**TASK OBJECTIVE:** The data below should be printed in full, exactly, and without any of its images.

....

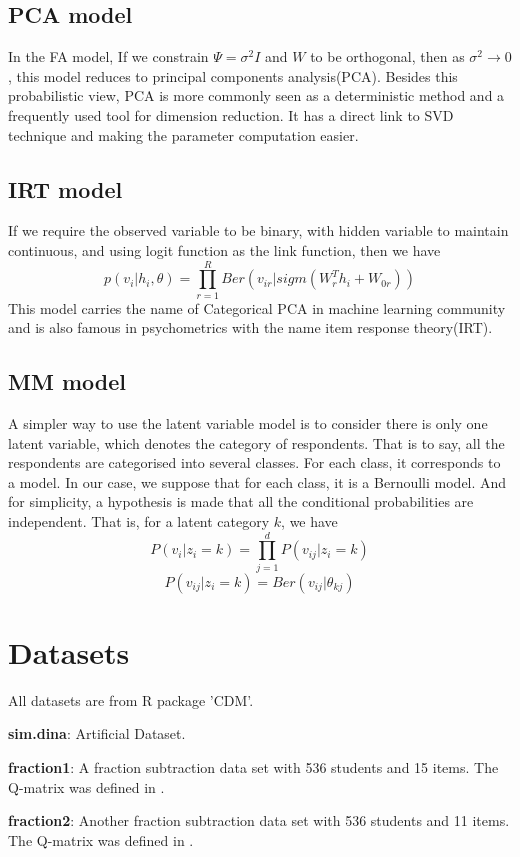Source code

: \documentclass[11pt]{article}
\begin{document}
\subsection{PCA model}
In the FA model, If we constrain $\Psi=\sigma^2I$ and $W$ to be orthogonal, then as $\sigma^2\rightarrow0$, this model reduces to principal components analysis(PCA)\cite{murphy2012machine}. Besides this probabilistic view, PCA is more commonly seen as a deterministic method and a frequently used tool for dimension reduction. It has a direct link to SVD technique and making the parameter computation easier.

\subsection{IRT model}
If we require the observed variable to be binary, with hidden variable to maintain continuous, and using logit function as the link function, then we have 
$$p(v_i|h_i,\theta)=\prod_{r=1}^{R}Ber(v_{ir}|sigm(W_r^Th_i+W_{0r}))$$
This model carries the name of Categorical PCA\cite{murphy2012machine} in machine learning community and is also famous in psychometrics with the name item response theory(IRT).

\subsection{MM model}
A simpler way to use the latent variable model is to consider there is only one latent variable, which denotes the category of respondents. That is to say, all the respondents are categorised into several classes. For each class, it corresponds to a model. In our case, we suppose that for each class, it is a Bernoulli model. And for simplicity, a hypothesis is made that all the conditional probabilities are independent. That is, for a latent category $k$, we have 
$$ P(v_i|z_i=k)=\prod_{j=1}^{d}P(v_{ij}|z_i=k)$$
$$ P(v_{ij}|z_i=k) = Ber(v_{ij}|\theta_{kj})$$
\section{Datasets}
All datasets are from R package 'CDM'\cite{CDM}.

\textbf{sim.dina}: Artificial Dataset.

\textbf{fraction1}: A fraction subtraction data set with 536 students and 15 items. The Q-matrix was defined in \cite{de2009dina}.

\textbf{fraction2}: Another fraction subtraction data set with 536 students and 11 items. The Q-matrix was defined in \cite{de2009dina}.
\end{document}
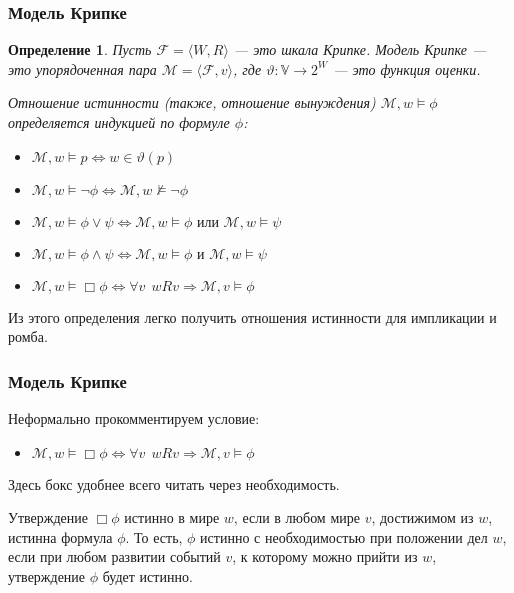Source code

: \documentclass[pdf,utf8,russian,aspectratio=169]{beamer}
\newtheorem{defin}{Определение}
\begin{document}
\begin{frame}
  \frametitle{Модель Крипке}
\begin{defin}
  Пусть $\mathcal{F} = \langle W, R \rangle$ --- это шкала Крипке. Модель Крипке --- это упорядоченная пара $\mathcal{M} = \langle \mathcal{F}, v \rangle$, где $\vartheta : \mathbb{V} \to 2^{W}$ --- это функция оценки.

  Отношение истинности (также, отношение вынуждения) $\mathcal{M}, w \models \phi$ определяется индукцией по формуле $\phi$:

  \begin{itemize}
    \item $\mathcal{M}, w \models p \Leftrightarrow w \in \vartheta(p)$
    \item $\mathcal{M}, w \models \neg \phi \Leftrightarrow \mathcal{M}, w\not\models \neg \phi$
    \item $\mathcal{M}, w \models \phi \lor \psi \Leftrightarrow \mathcal{M}, w \models \phi \text{ или } \mathcal{M}, w \models \psi$
    \item $\mathcal{M}, w \models \phi \land \psi \Leftrightarrow \mathcal{M}, w \models \phi \text{ и } \mathcal{M}, w \models \psi$
    \item $\mathcal{M}, w \models \Box \phi \Leftrightarrow \forall v \:\: w R v \Rightarrow \mathcal{M}, v \models \phi$
  \end{itemize}
\end{defin}

Из этого определения легко получить отношения истинности для импликации и ромба.
\end{frame}

\begin{frame}
  \frametitle{Модель Крипке}

  Неформально прокомментируем условие:
  \begin{itemize}
  \item $\mathcal{M}, w \models \Box \phi \Leftrightarrow \forall v \:\: w R v \Rightarrow \mathcal{M}, v \models \phi$
  \end{itemize}

  Здесь бокс удобнее всего читать через необходимость.

  Утверждение $\Box \phi$ истинно в мире $w$, если в любом мире $v$, достижимом из $w$, истинна формула $\phi$. То есть, $\phi$ истинно с необходимостью при положении дел $w$, если при любом развитии событий $v$, к которому можно прийти из $w$, утверждение $\phi$ будет истинно.

\end{frame}
\end{document}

....

**ANSWER TO THIS EXERCISE:**
Source code

: \documentclass[11pt]{article}
\begin{document}
\subsection{PCA model}
In the FA model, If we constrain $\Psi=\sigma^2I$ and $W$ to be orthogonal, then as $\sigma^2\rightarrow0$, this model reduces to principal components analysis(PCA)\cite{murphy2012machine}. Besides this probabilistic view, PCA is more commonly seen as a deterministic method and a frequently used tool for dimension reduction. It has a direct link to SVD technique and making the parameter computation easier.

\subsection{IRT model}
If we require the observed variable to be binary, with hidden variable to maintain continuous, and using logit function as the link function, then we have 
$$p(v_i|h_i,\theta)=\prod_{r=1}^{R}Ber(v_{ir}|sigm(W_r^Th_i+W_{0r}))$$
This model carries the name of Categorical PCA\cite{murphy2012machine} in machine learning community and is also famous in psychometrics with the name item response theory(IRT).

\subsection{MM model}
A simpler way to use the latent variable model is to consider there is only one latent variable, which denotes the category of respondents. That is to say, all the respondents are categorised into several classes. For each class, it corresponds to a model. In our case, we suppose that for each class, it is a Bernoulli model. And for simplicity, a hypothesis is made that all the conditional probabilities are independent. That is, for a latent category $k$, we have 
$$ P(v_i|z_i=k)=\prod_{j=1}^{d}P(v_{ij}|z_i=k)$$
$$ P(v_{ij}|z_i=k) = Ber(v_{ij}|\theta_{kj})$$
\section{Datasets}
All datasets are from R package 'CDM'\cite{CDM}.

\textbf{sim.dina}: Artificial Dataset.

\textbf{fraction1}: A fraction subtraction data set with 536 students and 15 items. The Q-matrix was defined in \cite{de2009dina}.

\textbf{fraction2}: Another fraction subtraction data set with 536 students and 11 items. The Q-matrix was defined in \cite{de2009dina}.
\end{document}
Source code

: \documentclass[pdf,utf8,russian,aspectratio=169]{beamer}
\newtheorem{defin}{Определение}
\begin{document}
\begin{frame}
  \frametitle{Модель Крипке}
\begin{defin}
  Пусть $\mathcal{F} = \langle W, R \rangle$ --- это шкала Крипке. Модель Крипке --- это упорядоченная пара $\mathcal{M} = \langle \mathcal{F}, v \rangle$, где $\vartheta : \mathbb{V} \to 2^{W}$ --- это функция оценки.

  Отношение истинности (также, отношение вынуждения) $\mathcal{M}, w \models \phi$ определяется индукцией по формуле $\phi$:

  \begin{itemize}
    \item $\mathcal{M}, w \models p \Leftrightarrow w \in \vartheta(p)$
    \item $\mathcal{M}, w \models \neg \phi \Leftrightarrow \mathcal{M}, w\not\models \neg \phi$
    \item $\mathcal{M}, w \models \phi \lor \psi \Leftrightarrow \mathcal{M}, w \models \phi \text{ или } \mathcal{M}, w \models \psi$
    \item $\mathcal{M}, w \models \phi \land \psi \Leftrightarrow \mathcal{M}, w \models \phi \text{ и } \mathcal{M}, w \models \psi$
    \item $\mathcal{M}, w \models \Box \phi \Leftrightarrow \forall v \:\: w R v \Rightarrow \mathcal{M}, v \models \phi$
  \end{itemize}
\end{defin}

Из этого определения легко получить отношения истинности для импликации и ромба.
\end{frame}

\begin{frame}
  \frametitle{Модель Крипке}

  Неформально прокомментируем условие:
  \begin{itemize}
  \item $\mathcal{M}, w \models \Box \phi \Leftrightarrow \forall v \:\: w R v \Rightarrow \mathcal{M}, v \models \phi$
  \end{itemize}

  Здесь бокс удобнее всего читать через необходимость.

  Утверждение $\Box \phi$ истинно в мире $w$, если в любом мире $v$, достижимом из $w$, истинна формула $\phi$. То есть, $\phi$ истинно с необходимостью при положении дел $w$, если при любом развитии событий $v$, к которому можно прийти из $w$, утверждение $\phi$ будет истинно.

\end{frame}
\end{document}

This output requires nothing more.